Generally, the right-wing populist parties appeal to the "common people" as opposed to the elites. Their political ideology rejects existing political consensus and challenges the established political order. In Europe, however, right-wing parties are known for their opposition to immigration and the European Union federalisation.
According to the expert, the populist group of parties, spanning a wide political spectrum from the National Front in France, to PEGIDA in Germany, and UKIP in the United Kingdom, "has sought to capitalize on their countries' economic woes by pinning the blame on immigration and multiculturalism."
Kumar Ramakrishna, who is a head of the Centre of Excellence for National Security (CENS) at the Rajaratnam School of International Studies (RSIS) in Singapore agrees that the net effect of the extremist attacks in France may result in increased support for the extreme right in Europe, "when the anti-immigrant political parties who were deemed relatively extremist in the past may be increasingly seen as more mainstream."
The expert stressed that the shift may create a "cultural milieu" supportive of pockets of rightwing extremism of the type that gave rise to Anders Behring Breivik in Norway in 2011. "This would of course be destabilizing for inter-cultural relations across Europe where there are significant Muslim minority populations," Ramakrishna concluded.
In July 2011 Breivik bombed government buildings in Oslo, killing eight people and then killed 69 more people in a mass shooting. His main motive for the attacks was to market his far-right militant ideology.

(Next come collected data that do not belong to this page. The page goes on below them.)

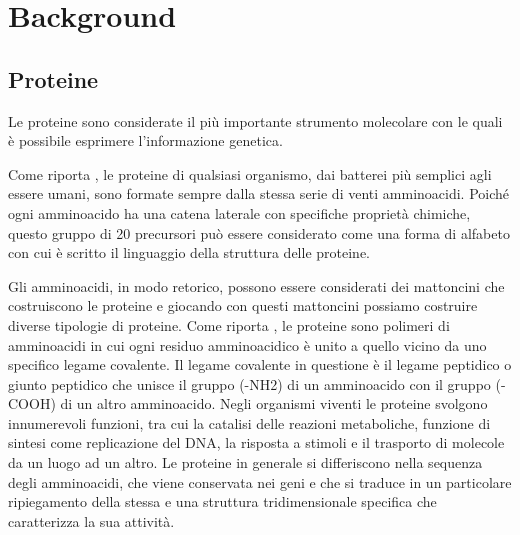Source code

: \chapter{Background}\label{chapter:background}

\section{Proteine}\label{sec:proteine}
Le proteine sono considerate il più importante strumento molecolare con le quali è possibile esprimere l'informazione genetica. 

Come riporta \cite{Principi}, le proteine di qualsiasi organismo, dai batterei più semplici agli essere umani, sono formate sempre dalla stessa serie di venti amminoacidi. Poiché ogni amminoacido ha una catena laterale con specifiche proprietà chimiche, questo gruppo di 20 precursori può essere considerato come una forma di alfabeto con cui è scritto il linguaggio della struttura delle proteine. 

Gli amminoacidi, in modo retorico, possono essere considerati dei mattoncini che costruiscono le proteine e giocando con questi mattoncini possiamo costruire diverse tipologie di proteine. 
Come riporta \cite{Principi}, le proteine sono polimeri di amminoacidi in cui ogni residuo amminoacidico  è unito a quello vicino da uno specifico legame covalente. Il legame covalente in questione è il legame peptidico o giunto peptidico che unisce il gruppo (-NH2) di un amminoacido con il gruppo (-COOH) di un altro amminoacido. Negli organismi viventi le proteine svolgono innumerevoli funzioni, tra cui la catalisi delle reazioni metaboliche, funzione di sintesi come replicazione del DNA, la risposta a stimoli e il trasporto di molecole da un luogo ad un altro. Le proteine in generale si differiscono nella sequenza degli amminoacidi, che viene conservata nei geni e che si traduce in un particolare ripiegamento della stessa e una struttura tridimensionale specifica che caratterizza la sua attività.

In his manifesto, distributed electronically by Breivik on the day of the attacks, he expressed a worldview encompassing Islamophobia, support for far-right Zionism and opposition to feminism.
The real danger for Europe after Charlie Hebdo attacks is that it may become less tolerant and less accepting, not only of refugees, who are themselves fleeing violence and extremism, but also towards those labelled by some to be "outsiders," whether they be Jewish, Muslim, or Roma, or even economic migrants from other EU countries, the EU expert Hugh Lovatt asserted.
The Muslim community, that has broadly condemned the attacks in France and displayed genuine shock at what has happened, in the current situation, more likely, will be forced to give up certain beliefs and cultural norms and assimilate more deeply into the European culture and values. However, "this pressure may have the undesired effect of forcing the European Muslims to have a siege mentality, rendering a small, but vulnerable segment of them increasingly vulnerable to extremist appeals, in a sort of vicious circle," Kumar Ramakrishna told Sputnik.
The Sunday unity marches commemorating the victims of the terrorist attacks that rocked France last week were attended by over 3 million people. The Paris march was led by some 40 heads of state and high-ranking politicians calling for an end to extremist violence.